Q.
Your last project, ”Moonmilk,” or the Cave project as it was better known, was such a radical departure for you in many ways, and this new show is certainly not what I was expecting. Unlike ”Moonmilk,” in which you pulled so far away and the nudes blended into the environment, here the black-and-white images are very up-close, and very old-school glamorous for you.A.
The whole Cave project was a way for me to slow down. All my photography up until that point was about running and jumping and dancing, which is great, but I wanted a project where I would really have to analyze everything — the lighting, the three-minute poses that the models would have to hold because of the long exposures — and just kind of construct it from the ground up. Then moving on from that, I just want to be an artist that…Exactly. So with this project I decided to go into the studio and remove the landscape. It’s really about the person. I’ve never done a project where you really get a sense of what the person looks like or who they are. It’s always the dynamic between the person and the landscape or the color.
Is this the first time you have shot digitally?
Yeah. I’ve always shot film, but digital is the only way that I can work in the studio, because I sort of approach using the studio camera like a candid camera. And it would be insane to shoot as much as I did on film because for each portrait: I shot between 1,500 and 2,000 photos.
The other big difference here is that there is a lot more attention to surface glamour. There’s obviously more retouching.
Well, it’s actually not that much retouching. It’s mostly an effect done with a soft box. But I did want them to feel Hollywood. I wasn’t interested in going the route of studio photographers who are about showing each pore, where you really see the grit and grime. The world in my photographs has always been a fantasy.
Walk me through the process of a typical sitting.
I spend about three hours with each of the models. I have cards that actors use to kind of pull emotion — they have expressions on them like “sad,” “demure,” “jealous” — and I have cards that have pictures of Bart Simpson or SpongeBob with really silly expressions. It just gets people in the zone, and it gives me options. And I have that girl who posed for me, Brandy, who is also my hype girl.
Explain.
Basically, when someone walks in, I’ll talk to them, but then I sort of retreat into the camera. And if there’s one thing that I hate is that really silly photographer talk where you’re like, “Oh, you look great. Keep doing that.” So having someone else there with me who’s constantly engaging the model just lets the person be totally un-self-conscious. Brandy has the gift of gab, and everyone just loves her, so when people come in, she just instantly makes them feel very comfortable.

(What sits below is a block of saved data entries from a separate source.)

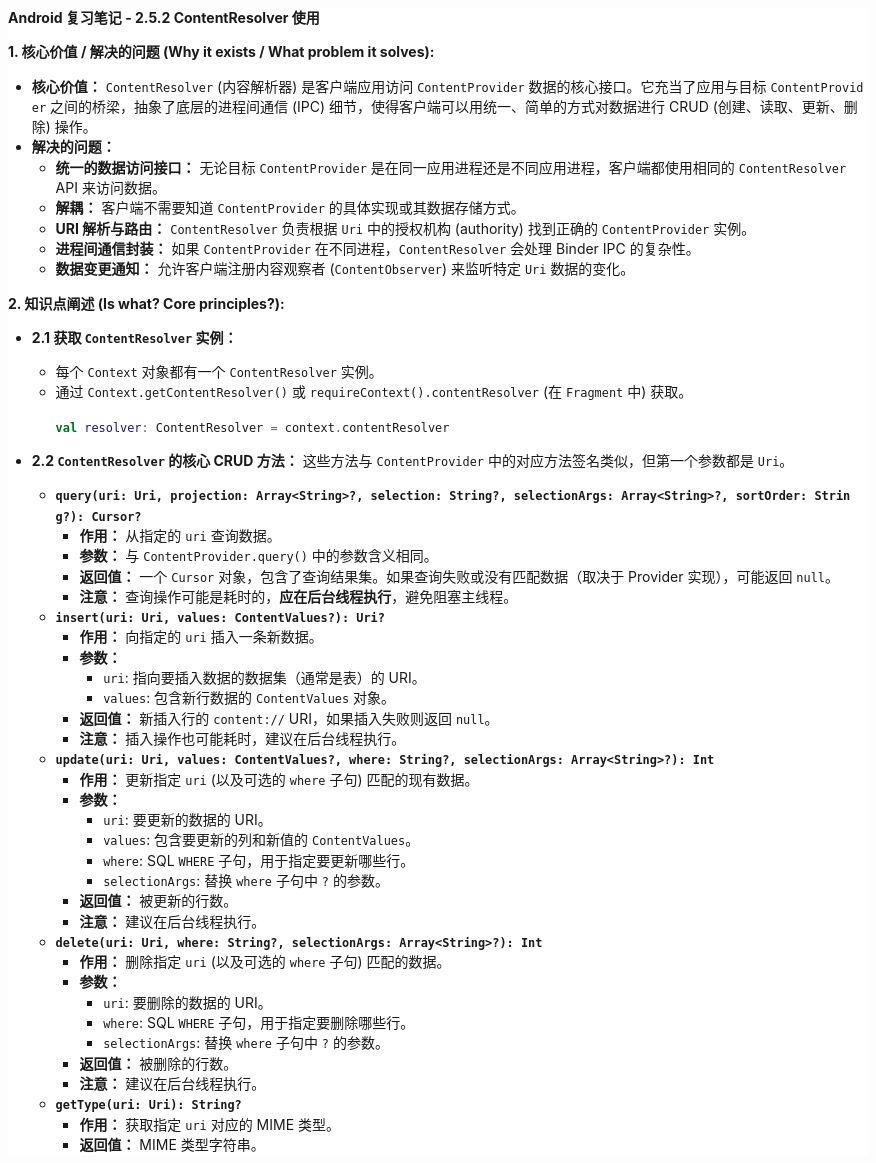 **Android 复习笔记 - 2.5.2 ContentResolver 使用**

**1. 核心价值 / 解决的问题 (Why it exists / What problem it solves):**

*   **核心价值：** `ContentResolver` (内容解析器) 是客户端应用访问 `ContentProvider` 数据的核心接口。它充当了应用与目标 `ContentProvider` 之间的桥梁，抽象了底层的进程间通信 (IPC) 细节，使得客户端可以用统一、简单的方式对数据进行 CRUD (创建、读取、更新、删除) 操作。
*   **解决的问题：**
    *   **统一的数据访问接口：** 无论目标 `ContentProvider` 是在同一应用进程还是不同应用进程，客户端都使用相同的 `ContentResolver` API 来访问数据。
    *   **解耦：** 客户端不需要知道 `ContentProvider` 的具体实现或其数据存储方式。
    *   **URI 解析与路由：** `ContentResolver` 负责根据 `Uri` 中的授权机构 (authority) 找到正确的 `ContentProvider` 实例。
    *   **进程间通信封装：** 如果 `ContentProvider` 在不同进程，`ContentResolver` 会处理 Binder IPC 的复杂性。
    *   **数据变更通知：** 允许客户端注册内容观察者 (`ContentObserver`) 来监听特定 `Uri` 数据的变化。

**2. 知识点阐述 (Is what? Core principles?):**

*   **2.1 获取 `ContentResolver` 实例：**
    *   每个 `Context` 对象都有一个 `ContentResolver` 实例。
    *   通过 `Context.getContentResolver()` 或 `requireContext().contentResolver` (在 `Fragment` 中) 获取。
        ```kotlin
        val resolver: ContentResolver = context.contentResolver
        ```

*   **2.2 `ContentResolver` 的核心 CRUD 方法：**
    这些方法与 `ContentProvider` 中的对应方法签名类似，但第一个参数都是 `Uri`。
    *   **`query(uri: Uri, projection: Array<String>?, selection: String?, selectionArgs: Array<String>?, sortOrder: String?): Cursor?`**
        *   **作用：** 从指定的 `uri` 查询数据。
        *   **参数：** 与 `ContentProvider.query()` 中的参数含义相同。
        *   **返回值：** 一个 `Cursor` 对象，包含了查询结果集。如果查询失败或没有匹配数据（取决于 Provider 实现），可能返回 `null`。
        *   **注意：** 查询操作可能是耗时的，**应在后台线程执行**，避免阻塞主线程。
    *   **`insert(uri: Uri, values: ContentValues?): Uri?`**
        *   **作用：** 向指定的 `uri` 插入一条新数据。
        *   **参数：**
            *   `uri`: 指向要插入数据的数据集（通常是表）的 URI。
            *   `values`: 包含新行数据的 `ContentValues` 对象。
        *   **返回值：** 新插入行的 `content://` URI，如果插入失败则返回 `null`。
        *   **注意：** 插入操作也可能耗时，建议在后台线程执行。
    *   **`update(uri: Uri, values: ContentValues?, where: String?, selectionArgs: Array<String>?): Int`**
        *   **作用：** 更新指定 `uri` (以及可选的 `where` 子句) 匹配的现有数据。
        *   **参数：**
            *   `uri`: 要更新的数据的 URI。
            *   `values`: 包含要更新的列和新值的 `ContentValues`。
            *   `where`: SQL `WHERE` 子句，用于指定要更新哪些行。
            *   `selectionArgs`: 替换 `where` 子句中 `?` 的参数。
        *   **返回值：** 被更新的行数。
        *   **注意：** 建议在后台线程执行。
    *   **`delete(uri: Uri, where: String?, selectionArgs: Array<String>?): Int`**
        *   **作用：** 删除指定 `uri` (以及可选的 `where` 子句) 匹配的数据。
        *   **参数：**
            *   `uri`: 要删除的数据的 URI。
            *   `where`: SQL `WHERE` 子句，用于指定要删除哪些行。
            *   `selectionArgs`: 替换 `where` 子句中 `?` 的参数。
        *   **返回值：** 被删除的行数。
        *   **注意：** 建议在后台线程执行。
    *   **`getType(uri: Uri): String?`**
        *   **作用：** 获取指定 `uri` 对应的 MIME 类型。
        *   **返回值：** MIME 类型字符串。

Am I wrong in thinking that this is sort of a continuum from the black-and-white portrait series you did for Vice last year?
Yes, you are, because I actually started these before that series. [Laughs.] I started shooting these pictures in the summer of 2008. I would do it about once a month, and then, more recently, we really turned up the volume and got more people in.
How do you cast?
I have a girl who casts for me. She goes to rock ‘n’ roll festivals and art schools, and has street castings in cities. For this project, she’d come back each month with photos of hundreds of people, and then I’d kinda see who I liked and then e‑mail them or do iChat interviews. Then we flew a lot of people in. A lot of the people in this series are from all over the world.

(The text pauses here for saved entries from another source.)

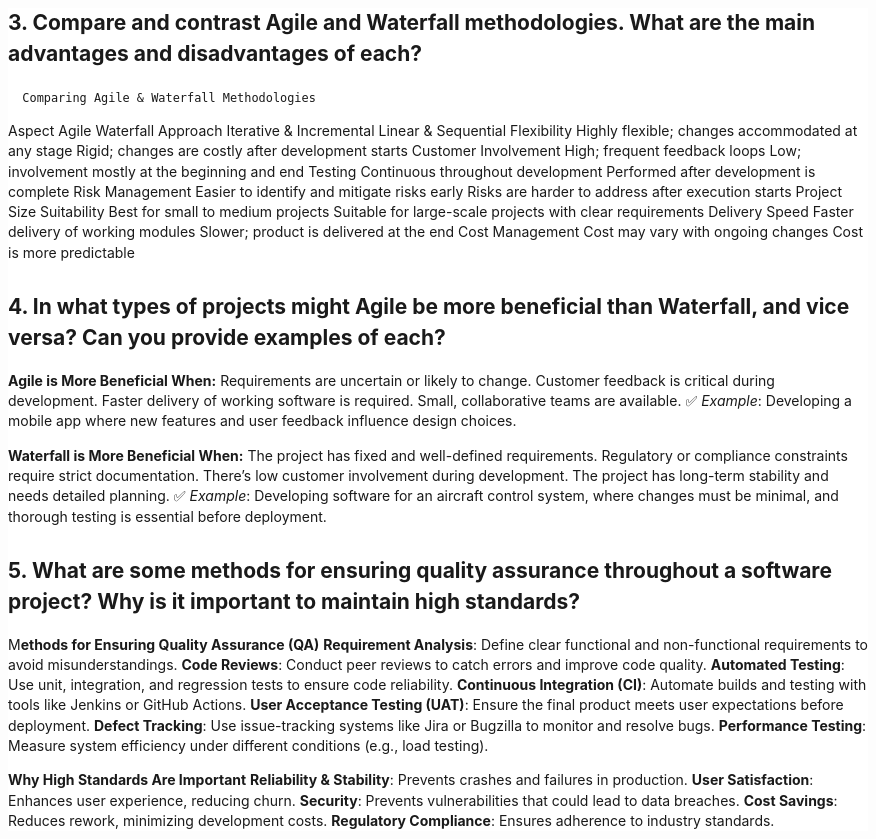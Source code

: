 ## 3. Compare and contrast Agile and Waterfall methodologies. What are the main advantages and disadvantages of each?
      Comparing Agile & Waterfall Methodologies
Aspect	Agile	Waterfall
Approach	Iterative & Incremental	Linear & Sequential
Flexibility	Highly flexible; changes accommodated at any stage	Rigid; changes are costly after development starts
Customer Involvement	High; frequent feedback loops	Low; involvement mostly at the beginning and end
Testing	Continuous throughout development	Performed after development is complete
Risk Management	Easier to identify and mitigate risks early	Risks are harder to address after execution starts
Project Size Suitability	Best for small to medium projects	Suitable for large-scale projects with clear requirements
Delivery Speed	Faster delivery of working modules	Slower; product is delivered at the end
Cost Management	Cost may vary with ongoing changes	Cost is more predictable

## 4. In what types of projects might Agile be more beneficial than Waterfall, and vice versa? Can you provide examples of each?
**Agile is More Beneficial When:**
Requirements are uncertain or likely to change.
Customer feedback is critical during development.
Faster delivery of working software is required.
Small, collaborative teams are available.
✅ _Example_: Developing a mobile app where new features and user feedback influence design choices.

**Waterfall is More Beneficial When:**
The project has fixed and well-defined requirements.
Regulatory or compliance constraints require strict documentation.
There’s low customer involvement during development.
The project has long-term stability and needs detailed planning.
✅ _Example_: Developing software for an aircraft control system, where changes must be minimal, and thorough testing is essential before deployment.

## 5. What are some methods for ensuring quality assurance throughout a software project? Why is it important to maintain high standards?
M**ethods for Ensuring Quality Assurance (QA)**
**Requirement Analysis**: Define clear functional and non-functional requirements to avoid misunderstandings.
**Code Reviews**: Conduct peer reviews to catch errors and improve code quality.
**Automated Testing**: Use unit, integration, and regression tests to ensure code reliability.
**Continuous Integration (CI)**: Automate builds and testing with tools like Jenkins or GitHub Actions.
**User Acceptance Testing (UAT)**: Ensure the final product meets user expectations before deployment.
**Defect Tracking**: Use issue-tracking systems like Jira or Bugzilla to monitor and resolve bugs.
**Performance Testing**: Measure system efficiency under different conditions (e.g., load testing).

**Why High Standards Are Important**
**Reliability & Stability**: Prevents crashes and failures in production.
**User Satisfaction**: Enhances user experience, reducing churn.
**Security**: Prevents vulnerabilities that could lead to data breaches.
**Cost Savings**: Reduces rework, minimizing development costs.
**Regulatory Compliance**: Ensures adherence to industry standards.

Other than the youthful nudity, which is a constant in your photos, the focus on androgyny is also very much in keeping with your past work.
When I can find someone androgynous, it’s the best because it’s like a two-in-one package. [Laughs.] That really is interesting to me. I went through a pretty big David Bowie period when I was younger, and that has affected me profoundly in my life and my work.

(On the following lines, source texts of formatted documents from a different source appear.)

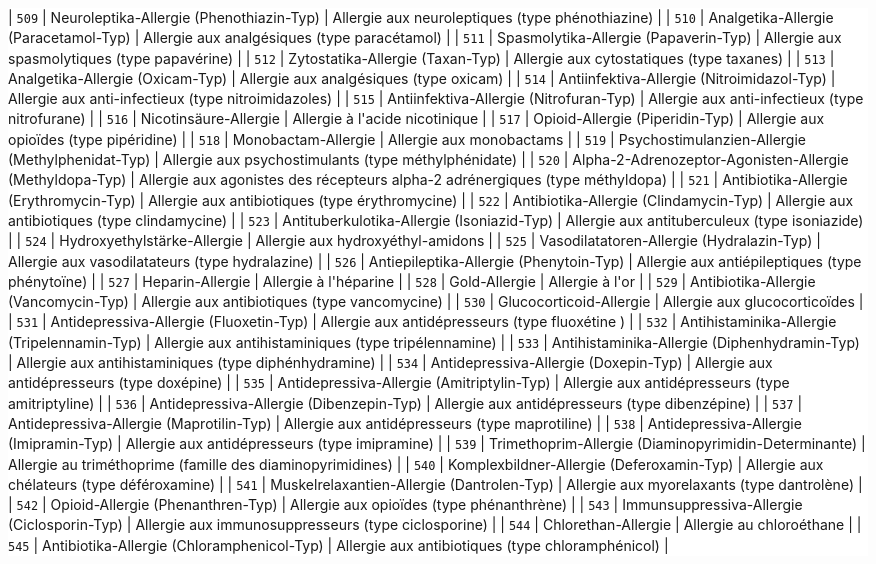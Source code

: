 | `509` | Neuroleptika-Allergie (Phenothiazin-Typ) | Allergie aux neuroleptiques (type phénothiazine) |
| `510` | Analgetika-Allergie (Paracetamol-Typ) | Allergie aux analgésiques (type paracétamol) |
| `511` | Spasmolytika-Allergie (Papaverin-Typ) | Allergie aux spasmolytiques (type papavérine) |
| `512` | Zytostatika-Allergie (Taxan-Typ) | Allergie aux cytostatiques (type taxanes) |
| `513` | Analgetika-Allergie (Oxicam-Typ) | Allergie aux analgésiques (type oxicam) |
| `514` | Antiinfektiva-Allergie (Nitroimidazol-Typ) | Allergie aux anti-infectieux (type nitroimidazoles) |
| `515` | Antiinfektiva-Allergie (Nitrofuran-Typ) | Allergie aux anti-infectieux (type nitrofurane) |
| `516` | Nicotinsäure-Allergie | Allergie à l'acide nicotinique |
| `517` | Opioid-Allergie (Piperidin-Typ) | Allergie aux opioïdes (type pipéridine) |
| `518` | Monobactam-Allergie | Allergie aux monobactams |
| `519` | Psychostimulanzien-Allergie (Methylphenidat-Typ) | Allergie aux psychostimulants (type méthylphénidate) |
| `520` | Alpha-2-Adrenozeptor-Agonisten-Allergie (Methyldopa-Typ) | Allergie aux agonistes des récepteurs alpha-2 adrénergiques (type méthyldopa) |
| `521` | Antibiotika-Allergie (Erythromycin-Typ) | Allergie aux antibiotiques (type érythromycine) |
| `522` | Antibiotika-Allergie (Clindamycin-Typ) | Allergie aux antibiotiques (type clindamycine) |
| `523` | Antituberkulotika-Allergie (Isoniazid-Typ) | Allergie aux antituberculeux (type isoniazide) |
| `524` | Hydroxyethylstärke-Allergie | Allergie aux hydroxyéthyl-amidons |
| `525` | Vasodilatatoren-Allergie (Hydralazin-Typ) | Allergie aux vasodilatateurs (type hydralazine) |
| `526` | Antiepileptika-Allergie (Phenytoin-Typ) | Allergie aux antiépileptiques (type phénytoïne) |
| `527` | Heparin-Allergie | Allergie à l'héparine |
| `528` | Gold-Allergie | Allergie à l'or |
| `529` | Antibiotika-Allergie (Vancomycin-Typ) | Allergie aux antibiotiques (type vancomycine) |
| `530` | Glucocorticoid-Allergie | Allergie aux glucocorticoïdes |
| `531` | Antidepressiva-Allergie (Fluoxetin-Typ) | Allergie aux antidépresseurs (type fluoxétine ) |
| `532` | Antihistaminika-Allergie (Tripelennamin-Typ) | Allergie aux antihistaminiques (type tripélennamine) |
| `533` | Antihistaminika-Allergie (Diphenhydramin-Typ) | Allergie aux antihistaminiques (type diphénhydramine) |
| `534` | Antidepressiva-Allergie (Doxepin-Typ) | Allergie aux antidépresseurs (type doxépine) |
| `535` | Antidepressiva-Allergie (Amitriptylin-Typ) | Allergie aux antidépresseurs (type amitriptyline) |
| `536` | Antidepressiva-Allergie (Dibenzepin-Typ) | Allergie aux antidépresseurs (type dibenzépine) |
| `537` | Antidepressiva-Allergie (Maprotilin-Typ) | Allergie aux antidépresseurs (type maprotiline) |
| `538` | Antidepressiva-Allergie (Imipramin-Typ) | Allergie aux antidépresseurs (type imipramine) |
| `539` | Trimethoprim-Allergie (Diaminopyrimidin-Determinante) | Allergie au triméthoprime (famille des diaminopyrimidines) |
| `540` | Komplexbildner-Allergie (Deferoxamin-Typ) | Allergie aux chélateurs (type déféroxamine) |
| `541` | Muskelrelaxantien-Allergie (Dantrolen-Typ) | Allergie aux myorelaxants (type dantrolène) |
| `542` | Opioid-Allergie (Phenanthren-Typ) | Allergie aux opioïdes (type phénanthrène) |
| `543` | Immunsuppressiva-Allergie (Ciclosporin-Typ) | Allergie aux immunosuppresseurs (type ciclosporine) |
| `544` | Chlorethan-Allergie | Allergie au chloroéthane |
| `545` | Antibiotika-Allergie (Chloramphenicol-Typ) | Allergie aux antibiotiques (type chloramphénicol) |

In addition to Bowie, your inspiration is also a little closer to home, right?
I have a really big family, and pretty much all my work is about my brothers and sisters. I’m the youngest of eight — my mom had seven kids in seven years, and then she had me 11 years later — so I was basically raised by all these teenagers. And I always feel like the look of the people in my photographs resembles the way that my brothers and sisters looked when I was younger. Those are the people who raised me, and who I kinda idolized — them and their friends.
Was there anything that surprised you about this project in the end, technically or otherwise?
Maybe they are more emotional than I thought they would be. They’re about the way that people hold themselves and the way that people feel, and I think that there’s a certain poetry to them. That’s what you can take from this: the person’s emotion. When you remove everything and it’s just in the studio, it’s only really about emotion — who is this person and what are they feeling? You make up a story about what’s going on in their heads. But, technically, I don’t know. I’m so bad technically. I never trained in photography. I studied graphic design, and I always ask them just to put the camera on automatic. Seriously.
You have said that in a way you’re preparing to eventually make a film. Is that still in the cards?
I know that my mind is so A.D.D., and I want instant gratification — and photography can provide me with that — but at some point, I want to make an independent feature. Not like making a film is the end-all or anything. I mean, it would be great, but I’m interested in doing lots of things. I want to direct commercials, and I want to make more music videos. I want to switch it up. I don’t want to be an artist that gets stuck doing one thing. I don’t want to be an artist who people look back at and say, “His early work was really great.”
“Everybody Knows This Is Nowhere” runs through April 17 at Team Gallery, 83 Grand Street.